I cannot independently verify those specific figures against the underlying study. They come from secondary reporting, and the methodology behind large survey numbers is often more conditional than the headline suggests. But the direction of travel is consistent with what the broader sector data supports: AI use by clients is widespread, largely unguided, and landing correction work on practices that had no hand in creating it.
That is a governance problem, not a technology one.
How AI is actually performing in practices
Before getting into the correction-work side, it is worth being clear that the practice-side picture is genuinely positive.
Industry data suggests that a majority of UK accountancy firms are now using AI in some form - Startups.co.uk, citing the Xero/KPMG research, reported 53% adoption, with 46% of those firms reporting productivity gains and, at an industry level, an uplift in the hundreds of millions of pounds attributed to AI-driven efficiency. The same research suggested a significant reduction in error rates for routine processing work.
These are plausible outcomes. Accounting involves substantial amounts of repetitive document processing, data extraction, and reconciliation. These are tasks where well-deployed AI performs consistently and where errors in a human-operated process are often caused by volume and fatigue. For firms that have set up AI well in back-office workflows, the gains are real and compounding. The post on where AI actually saves UK accountants time covers this in more detail - including the three workflows that consistently move the needle and the three where AI adds risk rather than removing it.
The problem is not that AI does not work in accountancy. The problem is that unguided client use creates a cost that the practice bears but did not cause.
The hidden bill
When a client uses ChatGPT to prepare their own tax position, classify a transaction, or work out whether something is deductible, they are often working from a tool that has no visibility of their specific situation, no access to their records, and no professional obligation to be accurate.
The ICAEW, in its guidance on AI and the PCRT (Professional Conduct in Relation to Taxation), is clear that professional judgement, human oversight, and transparency to HMRC are not optional extras - they are required elements of tax advice. A public AI tool is not bound by any of those standards. It cannot be.
The result, for practices on the receiving end, is a predictable pattern. A client arrives with figures that look plausible but are wrong. Or a transaction has been coded on a classification that does not hold up on inspection.

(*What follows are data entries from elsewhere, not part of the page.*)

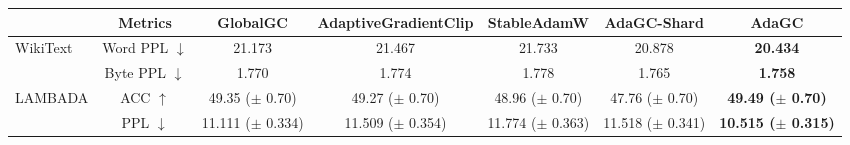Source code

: \begin{tabular}{l|c|ccccc}
\toprule
 & Metrics                & GlobalGC                & AdaptiveGradientClip      & StableAdamW    & AdaGC-Shard     & AdaGC \\
\midrule
\multirow{2}{*}{WikiText} 
 & Word PPL $\downarrow$  & 21.173                  & 21.467                    & 21.733         & 20.878          & \textbf{20.434} \\
 & Byte PPL $\downarrow$  & 1.770                   & 1.774                     & 1.778          & 1.765           & \textbf{1.758} \\
\midrule
\multirow{2}{*}{LAMBADA} 
& ACC $\uparrow$          & 49.35  ($\pm$ 0.70)     & 49.27  ($\pm$ 0.70)       & 48.96 ($\pm$ 0.70)        & 47.76 ($\pm$ 0.70)        & \textbf{49.49 ($\pm$ 0.70)}    \\
& PPL $\downarrow$        & 11.111 ($\pm$ 0.334)    & 11.509 ($\pm$ 0.354)      & 11.774 ($\pm$ 0.363)      & 11.518 ($\pm$ 0.341)      & \textbf{10.515 ($\pm$ 0.315)}  \\
\bottomrule
\end{tabular}
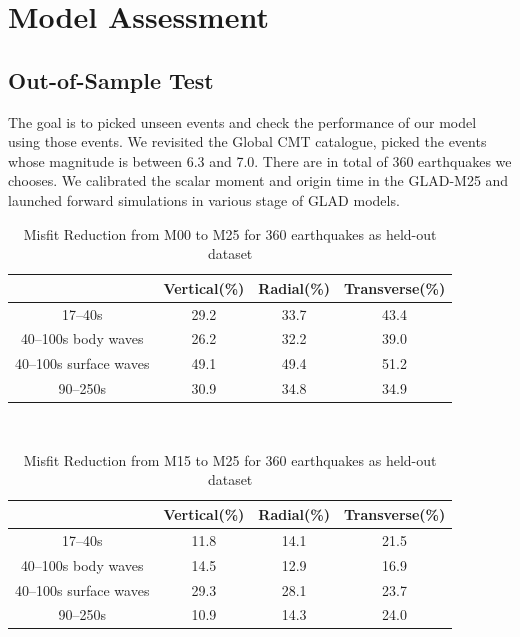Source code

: \documentclass[extra,mreferee]{gji}
\begin{document}
\section{Model Assessment}

\subsection{Out-of-Sample Test}

The goal is to picked unseen events and check the performance of our model using those events. We revisited the Global CMT catalogue, picked the events whose magnitude is between 6.3 and 7.0. There are in total of 360 earthquakes we chooses. We calibrated the scalar moment and origin time in the GLAD-M25 and launched forward simulations in various stage of GLAD models.

\begin{table}[!htb]
  \centering
  \begin{tabular}{|c|c|c|c|}
    \hline
    ~          &  Vertical(\%) & Radial(\%) &  Transverse(\%) \\
    \hline
    17--40s                &         29.2 &       33.7 &       43.4 \\
    40--100s body waves    &         26.2 &       32.2 &       39.0 \\
    40--100s surface waves &         49.1 &       49.4 &       51.2 \\
    90--250s               &         30.9 &       34.8 &       34.9 \\
    \hline
  \end{tabular}\\
  \caption{Misfit Reduction from M00 to M25 for 360 earthquakes as held-out dataset}
  \label{table:misfit_reduction_M00_M25_360}
\end{table}

\begin{table}[!htb]
  \centering
  \begin{tabular}{|c|c|c|c|}
  \hline
  ~          &  Vertical(\%) & Radial(\%) &  Transverse(\%) \\
  \hline
  17--40s                &          11.8 &       14.1 &       21.5 \\
  40--100s body waves    &          14.5 &       12.9 &       16.9 \\
  40--100s surface waves &          29.3 &       28.1 &       23.7 \\
  90--250s               &          10.9 &       14.3 &       24.0 \\
  \hline
  \end{tabular}\\
  \caption{Misfit Reduction from M15 to M25 for 360 earthquakes as held-out dataset}
  \label{table:misfit_reduction_M15_M25_360}
\end{table}
\end{document}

Or a self-assessment return has been drafted using AI that confidently applied a rule that does not apply to this client's circumstances.

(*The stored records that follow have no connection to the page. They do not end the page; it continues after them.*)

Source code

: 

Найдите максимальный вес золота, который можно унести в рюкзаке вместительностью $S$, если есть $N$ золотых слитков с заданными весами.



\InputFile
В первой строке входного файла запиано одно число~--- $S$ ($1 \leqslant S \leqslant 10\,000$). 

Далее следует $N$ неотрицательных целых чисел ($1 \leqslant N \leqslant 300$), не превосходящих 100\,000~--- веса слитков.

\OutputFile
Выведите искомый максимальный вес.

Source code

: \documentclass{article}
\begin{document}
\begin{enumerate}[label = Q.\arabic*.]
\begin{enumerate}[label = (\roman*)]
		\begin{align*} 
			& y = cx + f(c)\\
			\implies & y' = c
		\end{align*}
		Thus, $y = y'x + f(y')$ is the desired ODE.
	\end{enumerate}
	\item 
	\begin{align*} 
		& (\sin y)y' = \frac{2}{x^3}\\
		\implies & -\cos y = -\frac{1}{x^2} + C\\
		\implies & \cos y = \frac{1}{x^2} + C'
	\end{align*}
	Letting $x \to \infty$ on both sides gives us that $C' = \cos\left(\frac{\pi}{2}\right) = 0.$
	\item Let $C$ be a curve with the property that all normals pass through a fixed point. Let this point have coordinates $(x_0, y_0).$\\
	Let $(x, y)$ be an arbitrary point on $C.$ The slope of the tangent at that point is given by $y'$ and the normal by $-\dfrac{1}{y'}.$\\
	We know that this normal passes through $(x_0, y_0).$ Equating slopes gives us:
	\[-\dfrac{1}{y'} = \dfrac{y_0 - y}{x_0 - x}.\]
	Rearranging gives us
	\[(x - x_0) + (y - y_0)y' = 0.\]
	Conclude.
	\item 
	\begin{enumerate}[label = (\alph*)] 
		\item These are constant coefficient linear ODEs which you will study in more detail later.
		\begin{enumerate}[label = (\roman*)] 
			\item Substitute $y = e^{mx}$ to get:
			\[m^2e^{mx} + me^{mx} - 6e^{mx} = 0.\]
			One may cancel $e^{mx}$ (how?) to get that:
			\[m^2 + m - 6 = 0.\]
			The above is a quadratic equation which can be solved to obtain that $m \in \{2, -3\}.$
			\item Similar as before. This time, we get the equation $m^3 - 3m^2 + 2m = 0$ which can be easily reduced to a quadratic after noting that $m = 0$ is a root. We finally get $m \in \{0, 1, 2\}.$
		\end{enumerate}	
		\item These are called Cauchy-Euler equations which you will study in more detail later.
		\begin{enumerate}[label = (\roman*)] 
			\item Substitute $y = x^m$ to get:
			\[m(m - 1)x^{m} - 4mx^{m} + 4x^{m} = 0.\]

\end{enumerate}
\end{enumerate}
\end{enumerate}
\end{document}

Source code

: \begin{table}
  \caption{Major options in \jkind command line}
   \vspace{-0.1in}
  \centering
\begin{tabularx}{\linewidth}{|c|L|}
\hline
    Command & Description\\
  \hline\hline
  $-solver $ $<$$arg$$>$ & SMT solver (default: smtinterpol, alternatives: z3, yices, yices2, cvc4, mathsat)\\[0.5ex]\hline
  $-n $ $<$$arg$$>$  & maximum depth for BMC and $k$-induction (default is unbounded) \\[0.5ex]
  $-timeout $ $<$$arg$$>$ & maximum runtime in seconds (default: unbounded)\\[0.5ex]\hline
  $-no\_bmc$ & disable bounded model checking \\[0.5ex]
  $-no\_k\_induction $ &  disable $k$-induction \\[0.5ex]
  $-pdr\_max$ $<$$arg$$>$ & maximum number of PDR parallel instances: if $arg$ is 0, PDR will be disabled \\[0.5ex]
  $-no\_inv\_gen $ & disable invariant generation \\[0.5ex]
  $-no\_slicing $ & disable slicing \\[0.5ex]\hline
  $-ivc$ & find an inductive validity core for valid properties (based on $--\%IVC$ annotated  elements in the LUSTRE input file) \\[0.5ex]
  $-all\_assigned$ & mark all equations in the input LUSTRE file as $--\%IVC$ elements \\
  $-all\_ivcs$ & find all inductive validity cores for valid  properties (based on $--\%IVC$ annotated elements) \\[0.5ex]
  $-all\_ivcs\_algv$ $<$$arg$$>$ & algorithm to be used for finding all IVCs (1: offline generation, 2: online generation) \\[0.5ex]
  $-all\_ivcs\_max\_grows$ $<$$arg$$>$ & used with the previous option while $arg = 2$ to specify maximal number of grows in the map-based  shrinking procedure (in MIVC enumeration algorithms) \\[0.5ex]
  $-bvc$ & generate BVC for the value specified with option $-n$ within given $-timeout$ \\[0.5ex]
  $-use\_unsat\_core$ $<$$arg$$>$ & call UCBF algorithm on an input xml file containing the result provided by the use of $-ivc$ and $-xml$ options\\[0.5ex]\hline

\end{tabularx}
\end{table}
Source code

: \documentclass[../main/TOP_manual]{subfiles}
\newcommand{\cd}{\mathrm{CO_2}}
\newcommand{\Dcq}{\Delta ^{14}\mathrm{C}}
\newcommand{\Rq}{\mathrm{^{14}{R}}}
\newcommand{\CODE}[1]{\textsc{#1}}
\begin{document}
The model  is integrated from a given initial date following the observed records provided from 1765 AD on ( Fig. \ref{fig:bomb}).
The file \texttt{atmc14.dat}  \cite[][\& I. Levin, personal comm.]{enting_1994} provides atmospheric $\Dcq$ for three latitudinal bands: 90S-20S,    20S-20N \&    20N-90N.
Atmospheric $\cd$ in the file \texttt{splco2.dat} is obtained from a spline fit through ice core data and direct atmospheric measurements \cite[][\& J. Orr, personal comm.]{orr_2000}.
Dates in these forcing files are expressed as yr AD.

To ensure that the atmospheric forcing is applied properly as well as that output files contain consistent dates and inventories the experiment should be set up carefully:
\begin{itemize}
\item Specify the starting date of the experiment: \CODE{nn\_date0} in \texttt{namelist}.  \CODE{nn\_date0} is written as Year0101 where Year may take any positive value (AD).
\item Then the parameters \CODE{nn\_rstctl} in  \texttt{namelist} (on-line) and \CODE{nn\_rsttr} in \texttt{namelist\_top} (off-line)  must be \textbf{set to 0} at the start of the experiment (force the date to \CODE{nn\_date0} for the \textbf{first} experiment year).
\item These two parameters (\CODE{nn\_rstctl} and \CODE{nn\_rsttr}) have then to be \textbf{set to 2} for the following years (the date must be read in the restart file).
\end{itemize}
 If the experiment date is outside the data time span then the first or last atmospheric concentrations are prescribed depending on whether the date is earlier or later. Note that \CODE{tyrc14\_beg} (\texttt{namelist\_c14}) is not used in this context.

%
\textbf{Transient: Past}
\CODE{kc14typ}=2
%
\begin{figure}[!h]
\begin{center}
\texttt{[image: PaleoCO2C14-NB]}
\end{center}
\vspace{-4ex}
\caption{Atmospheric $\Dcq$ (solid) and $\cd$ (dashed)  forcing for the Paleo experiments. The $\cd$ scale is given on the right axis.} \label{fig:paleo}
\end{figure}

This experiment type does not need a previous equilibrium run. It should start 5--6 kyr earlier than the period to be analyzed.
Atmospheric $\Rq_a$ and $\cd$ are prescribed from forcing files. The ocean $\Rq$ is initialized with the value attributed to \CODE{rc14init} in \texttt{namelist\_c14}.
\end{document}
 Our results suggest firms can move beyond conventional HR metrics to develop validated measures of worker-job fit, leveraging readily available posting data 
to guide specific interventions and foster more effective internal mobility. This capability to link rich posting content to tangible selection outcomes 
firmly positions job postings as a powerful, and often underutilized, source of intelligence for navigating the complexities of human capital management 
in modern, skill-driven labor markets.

Each of those cases requires a professional to review, correct, and often have a conversation that is longer than the one they would have had if the client had come to them first. The correction work is unbillable more often than it should be, because the political difficulty of charging for fixing something the client already "did themselves" is real.
At the scale suggested by Dext's survey figures, that represents a material unrecognised cost - hours that absorb capacity without generating revenue, in a profession where margin is already under structural pressure.
Why it is a governance problem
The instinct in many practices is to treat this as a client education issue. Tell clients not to use AI for tax advice, or at least not without checking it with the practice first.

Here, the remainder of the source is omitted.